What This Liability Means

A restoration obligation requires you to return the leased space to its original condition when you vacate — removing all tenant improvements, signage, equipment, and alterations at your expense. For restaurant, medical, and industrial tenants, restoration can cost $30-80 per square foot.

Dollar Example: Restaurant tenant in 1,500 sq ft space, restoration required at $50/sq ft

Real Dollar Example

ScenarioRestaurant tenant in 1,500 sq ft space, restoration required at $50/sq ft
Exposure$75,000 restoration cost

Removing commercial kitchen equipment, ventilation systems, grease traps, and specialized flooring. This is on top of all other lease obligations.

Worst Case Scenario

A dental office in 2,000 sq ft requiring X-ray shielding removal, dental unit plumbing removal, and specialty flooring: $80-100/sq ft = $160,000-$200,000 in restoration costs alone.

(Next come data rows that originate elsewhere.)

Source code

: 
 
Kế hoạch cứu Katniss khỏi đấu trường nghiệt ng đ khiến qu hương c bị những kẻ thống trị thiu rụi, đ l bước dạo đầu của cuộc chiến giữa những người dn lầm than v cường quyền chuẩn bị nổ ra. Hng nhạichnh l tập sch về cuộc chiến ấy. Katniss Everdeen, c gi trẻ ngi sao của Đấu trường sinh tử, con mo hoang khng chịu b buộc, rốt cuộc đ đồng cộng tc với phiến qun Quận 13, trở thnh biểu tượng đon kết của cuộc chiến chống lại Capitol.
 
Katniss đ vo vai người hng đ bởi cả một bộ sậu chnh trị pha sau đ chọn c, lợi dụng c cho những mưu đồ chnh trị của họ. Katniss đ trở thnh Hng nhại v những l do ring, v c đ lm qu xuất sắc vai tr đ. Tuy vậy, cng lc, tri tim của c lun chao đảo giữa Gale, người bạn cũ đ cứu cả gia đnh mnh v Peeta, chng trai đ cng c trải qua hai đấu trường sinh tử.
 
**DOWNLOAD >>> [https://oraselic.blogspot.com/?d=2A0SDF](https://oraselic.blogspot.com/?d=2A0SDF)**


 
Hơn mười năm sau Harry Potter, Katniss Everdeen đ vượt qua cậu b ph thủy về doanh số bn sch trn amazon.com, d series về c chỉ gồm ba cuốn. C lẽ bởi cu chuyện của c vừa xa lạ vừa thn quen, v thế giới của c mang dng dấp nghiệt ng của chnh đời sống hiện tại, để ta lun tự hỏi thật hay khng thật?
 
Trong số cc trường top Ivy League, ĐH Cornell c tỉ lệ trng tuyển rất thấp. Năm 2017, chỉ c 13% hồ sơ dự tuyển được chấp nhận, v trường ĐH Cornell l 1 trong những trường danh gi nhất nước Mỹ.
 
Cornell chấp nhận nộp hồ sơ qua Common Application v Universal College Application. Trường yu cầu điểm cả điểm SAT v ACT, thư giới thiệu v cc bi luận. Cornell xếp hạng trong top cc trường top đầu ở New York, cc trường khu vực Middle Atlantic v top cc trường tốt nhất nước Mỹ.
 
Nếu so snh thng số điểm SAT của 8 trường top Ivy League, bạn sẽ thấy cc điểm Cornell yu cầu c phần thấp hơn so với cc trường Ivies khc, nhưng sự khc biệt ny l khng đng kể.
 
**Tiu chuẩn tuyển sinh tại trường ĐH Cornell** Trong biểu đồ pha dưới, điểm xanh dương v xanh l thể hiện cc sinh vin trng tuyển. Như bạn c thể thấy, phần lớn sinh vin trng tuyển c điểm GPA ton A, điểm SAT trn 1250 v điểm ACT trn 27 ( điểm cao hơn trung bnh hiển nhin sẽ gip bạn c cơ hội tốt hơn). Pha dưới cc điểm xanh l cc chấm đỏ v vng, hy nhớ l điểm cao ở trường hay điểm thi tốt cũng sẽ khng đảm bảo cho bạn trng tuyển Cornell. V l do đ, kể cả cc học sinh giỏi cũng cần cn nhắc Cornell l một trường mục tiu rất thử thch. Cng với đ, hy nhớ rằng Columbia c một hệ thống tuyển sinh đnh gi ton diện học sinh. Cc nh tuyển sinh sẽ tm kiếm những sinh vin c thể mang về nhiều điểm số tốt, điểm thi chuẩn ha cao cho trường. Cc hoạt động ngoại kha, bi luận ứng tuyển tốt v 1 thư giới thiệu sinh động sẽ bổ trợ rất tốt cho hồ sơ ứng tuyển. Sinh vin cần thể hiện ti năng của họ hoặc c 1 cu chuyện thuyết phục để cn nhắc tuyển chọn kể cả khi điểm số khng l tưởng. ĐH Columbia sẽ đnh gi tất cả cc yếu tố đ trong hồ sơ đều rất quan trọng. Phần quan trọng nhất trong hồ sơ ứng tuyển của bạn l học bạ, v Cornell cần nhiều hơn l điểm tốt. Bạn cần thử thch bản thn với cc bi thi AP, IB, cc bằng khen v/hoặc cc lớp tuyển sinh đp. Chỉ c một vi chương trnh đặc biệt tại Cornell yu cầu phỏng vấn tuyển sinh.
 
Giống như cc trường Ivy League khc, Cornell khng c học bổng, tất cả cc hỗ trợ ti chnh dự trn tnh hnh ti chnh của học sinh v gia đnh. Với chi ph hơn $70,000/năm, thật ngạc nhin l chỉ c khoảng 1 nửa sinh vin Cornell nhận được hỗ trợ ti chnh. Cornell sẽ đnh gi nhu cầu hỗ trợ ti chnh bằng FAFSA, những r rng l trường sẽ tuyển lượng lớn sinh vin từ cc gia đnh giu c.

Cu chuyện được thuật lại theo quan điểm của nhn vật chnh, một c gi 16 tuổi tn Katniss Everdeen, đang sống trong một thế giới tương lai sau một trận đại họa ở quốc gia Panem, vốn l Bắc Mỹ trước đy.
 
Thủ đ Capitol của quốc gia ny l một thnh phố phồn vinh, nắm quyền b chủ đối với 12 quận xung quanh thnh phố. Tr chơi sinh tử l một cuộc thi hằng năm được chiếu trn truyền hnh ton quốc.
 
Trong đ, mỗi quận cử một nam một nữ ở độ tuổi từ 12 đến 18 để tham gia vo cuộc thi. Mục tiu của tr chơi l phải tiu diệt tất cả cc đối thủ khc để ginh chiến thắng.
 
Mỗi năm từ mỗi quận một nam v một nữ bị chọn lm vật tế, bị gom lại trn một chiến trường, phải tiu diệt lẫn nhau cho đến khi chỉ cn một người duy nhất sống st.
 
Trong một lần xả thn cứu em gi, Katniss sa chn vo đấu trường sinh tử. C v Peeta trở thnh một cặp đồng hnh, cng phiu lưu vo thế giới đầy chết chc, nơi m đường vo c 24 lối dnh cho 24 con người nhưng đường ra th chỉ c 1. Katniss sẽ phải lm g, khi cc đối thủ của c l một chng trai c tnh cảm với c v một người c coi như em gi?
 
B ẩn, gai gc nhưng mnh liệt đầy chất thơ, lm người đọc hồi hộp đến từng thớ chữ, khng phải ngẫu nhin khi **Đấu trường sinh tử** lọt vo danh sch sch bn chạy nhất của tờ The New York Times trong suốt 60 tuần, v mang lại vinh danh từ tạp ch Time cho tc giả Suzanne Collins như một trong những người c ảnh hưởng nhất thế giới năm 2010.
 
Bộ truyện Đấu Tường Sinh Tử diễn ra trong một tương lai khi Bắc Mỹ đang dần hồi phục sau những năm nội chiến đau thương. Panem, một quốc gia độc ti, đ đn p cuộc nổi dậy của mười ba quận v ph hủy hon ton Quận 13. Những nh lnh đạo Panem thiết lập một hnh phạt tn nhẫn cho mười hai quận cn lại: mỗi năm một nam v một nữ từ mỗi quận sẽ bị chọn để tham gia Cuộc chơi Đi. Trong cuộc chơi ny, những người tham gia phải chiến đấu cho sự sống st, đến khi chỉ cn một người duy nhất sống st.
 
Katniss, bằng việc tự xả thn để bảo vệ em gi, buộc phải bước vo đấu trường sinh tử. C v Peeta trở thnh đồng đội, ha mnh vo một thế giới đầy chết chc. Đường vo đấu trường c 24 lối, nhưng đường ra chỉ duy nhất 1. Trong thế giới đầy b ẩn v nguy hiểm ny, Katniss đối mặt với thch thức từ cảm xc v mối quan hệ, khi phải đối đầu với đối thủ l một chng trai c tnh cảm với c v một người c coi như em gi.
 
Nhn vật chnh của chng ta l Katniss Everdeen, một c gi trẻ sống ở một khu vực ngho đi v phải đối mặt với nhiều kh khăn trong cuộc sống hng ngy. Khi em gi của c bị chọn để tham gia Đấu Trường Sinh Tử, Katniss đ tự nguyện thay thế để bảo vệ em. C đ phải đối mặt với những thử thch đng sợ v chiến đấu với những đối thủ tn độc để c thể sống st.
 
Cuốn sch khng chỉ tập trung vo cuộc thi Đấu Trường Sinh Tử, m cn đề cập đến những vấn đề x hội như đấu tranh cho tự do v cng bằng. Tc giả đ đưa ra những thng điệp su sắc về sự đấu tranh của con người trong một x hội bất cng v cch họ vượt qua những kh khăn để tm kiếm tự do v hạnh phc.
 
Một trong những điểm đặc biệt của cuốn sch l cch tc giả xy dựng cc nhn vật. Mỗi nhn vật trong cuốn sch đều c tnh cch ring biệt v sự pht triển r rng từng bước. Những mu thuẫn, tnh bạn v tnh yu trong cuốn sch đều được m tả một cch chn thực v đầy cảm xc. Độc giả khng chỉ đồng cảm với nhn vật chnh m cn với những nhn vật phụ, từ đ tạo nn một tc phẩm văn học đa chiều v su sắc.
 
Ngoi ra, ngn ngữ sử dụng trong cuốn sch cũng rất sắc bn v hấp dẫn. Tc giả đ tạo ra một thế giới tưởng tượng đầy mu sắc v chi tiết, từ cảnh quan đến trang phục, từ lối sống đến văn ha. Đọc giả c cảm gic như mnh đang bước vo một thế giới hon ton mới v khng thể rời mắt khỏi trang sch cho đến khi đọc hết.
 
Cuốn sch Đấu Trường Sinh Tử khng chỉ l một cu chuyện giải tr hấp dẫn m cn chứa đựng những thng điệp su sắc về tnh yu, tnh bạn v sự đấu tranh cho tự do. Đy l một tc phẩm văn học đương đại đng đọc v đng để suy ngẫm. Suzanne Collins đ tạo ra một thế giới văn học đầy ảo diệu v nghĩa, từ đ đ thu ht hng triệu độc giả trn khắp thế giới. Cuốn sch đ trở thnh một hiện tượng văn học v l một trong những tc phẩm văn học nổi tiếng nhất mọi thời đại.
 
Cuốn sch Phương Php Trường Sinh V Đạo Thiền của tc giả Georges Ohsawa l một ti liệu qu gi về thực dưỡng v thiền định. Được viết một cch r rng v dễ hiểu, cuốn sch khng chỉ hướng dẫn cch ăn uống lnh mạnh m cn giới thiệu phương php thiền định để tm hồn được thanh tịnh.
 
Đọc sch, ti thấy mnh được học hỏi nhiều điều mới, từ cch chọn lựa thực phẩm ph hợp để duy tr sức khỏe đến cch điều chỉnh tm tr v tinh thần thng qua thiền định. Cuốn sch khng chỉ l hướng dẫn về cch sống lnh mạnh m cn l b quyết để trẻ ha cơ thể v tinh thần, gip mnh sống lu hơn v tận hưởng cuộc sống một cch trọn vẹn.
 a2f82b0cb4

Warning Signs in Your Lease

  • 'Tenant shall restore the Premises to their original condition upon surrender' — unlimited restoration scope
  • Landlord improvement consent letter that doesn't include restoration waiver

How to Limit This Liability

  • Get landlord written approval for all improvements with explicit waiver of restoration obligation
  • Negotiate restoration carve-outs: 'Tenant not required to remove any improvements approved by Landlord in writing'

Frequently Asked Questions

What is the difference between an 'as-is' restoration and 'original condition' restoration?
'Original condition' means remove everything and return to how it was before any tenant improvements. 'As-is' surrender means leave it as you found it. The distinction matters enormously for tenants with extensive build-outs.
How do I negotiate a restoration carve-out?
For each improvement you install, get a written landlord approval that includes: 'Landlord waives any right to require restoration of this improvement upon lease expiration.' This is the most effective restoration protection.
Can landlords require restoration of improvements they paid for?
Yes, if the lease requires it. Tenant improvement allowances don't automatically waive restoration rights — a landlord can pay for your build-out and still require you to remove it at move-out.
What happens if I can't afford the restoration costs?
The landlord can hire contractors and bill you, retain your security deposit, and sue for the balance. If you've personally guaranteed the lease, restoration costs are part of your personal liability. Unfunded restoration is a common source of end-of-lease disputes.
What does 'normal wear and tear' mean in a restoration context?
Normal wear from ordinary use — minor scuffs, small nail holes, faded paint — typically isn't subject to restoration requirements. But tenant improvements (walls, plumbing, equipment installations) are almost always subject to restoration regardless of condition.